Attestation de présence de Jacques Chevallier aux cours de l’université de médecine de Montpellier avec sceau de cire rouge dans un écrin de plomb, 1651, Archives de Rennes, liasse 1000.

Ce document, écrit en latin sur parchemin, a fait l’objet d’une restauration récente : un défroissage et une mise à plat lui permettant de se révéler à nous sous son plus beau jour. En voici la traduction réalisée à partir de sa transcription :

« À tous et chacun de ceux qui ces présentes lettres verront et entendront, nous Richer de Belleval, conseiller royal et médecin, professeur d’anatomie et de botanique de la vénérable université de Montpellier, chancelier et juge, salut en le Seigneur, qui de tous est le vrai salut. Nous certifions que l’honorable et savant homme le seigneur Jacques (Le) Chevalier, d’Angers, a assisté aux cours, tant théoriques que pratiques, aux dissections de corps et aux actes publics habituels en la susdite académie de Montpellier et aux descriptions de plantes, ceci de manière assidue pendant plusieurs années, et a suivi les professeurs royaux pendant leurs visites de malades et a mené avec la plus grande modération une vie de probité. En témoignage de quoi, nous avons apposé notre sceau. Fait à Montpellier, dans notre demeure, l’an du Seigneur mil six cent cinquante-et-un, le 24e jour du mois d’avril. »

Archives de Rennes, liasse 1000
Archives de Rennes, liasse 1000

À cette lecture, une question reste entière : quel est le lien entre ce document et Rennes ?

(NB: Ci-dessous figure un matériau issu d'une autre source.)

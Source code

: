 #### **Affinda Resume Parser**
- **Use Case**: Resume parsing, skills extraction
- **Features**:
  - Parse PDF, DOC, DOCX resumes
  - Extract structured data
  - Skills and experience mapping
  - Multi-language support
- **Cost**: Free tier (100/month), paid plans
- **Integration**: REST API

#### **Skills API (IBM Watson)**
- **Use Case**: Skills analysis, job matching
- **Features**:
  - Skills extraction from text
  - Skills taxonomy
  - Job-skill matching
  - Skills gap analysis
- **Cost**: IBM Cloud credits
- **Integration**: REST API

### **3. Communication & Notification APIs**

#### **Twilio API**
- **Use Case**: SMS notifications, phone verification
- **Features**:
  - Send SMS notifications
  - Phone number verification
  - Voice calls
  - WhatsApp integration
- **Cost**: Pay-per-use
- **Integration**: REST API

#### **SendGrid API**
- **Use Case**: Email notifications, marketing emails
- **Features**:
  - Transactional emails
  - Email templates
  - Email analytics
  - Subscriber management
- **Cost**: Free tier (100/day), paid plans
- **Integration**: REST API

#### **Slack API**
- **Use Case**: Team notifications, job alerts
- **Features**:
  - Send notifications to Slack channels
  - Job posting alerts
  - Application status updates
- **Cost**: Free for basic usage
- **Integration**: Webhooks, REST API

En fait, il s’agit d’une attestation de présence aux cours de l’université de Montpellier délivrée en 1651 à Jacques Chevallier, un médecin angevin. Ce dernier doit fournir ce document au collège des médecins de la ville de Rennes pour pouvoir exercer dans la ville.

Son diplôme de bachelier, licencié et docteur de l’université d’Avignon est également conservé aux Archives de Rennes, en date du 10 mars 1651 et délivré par l’archevêque d’Avignon, chancelier de l’Université. Ces documents sont en latin, langue des érudits et des études.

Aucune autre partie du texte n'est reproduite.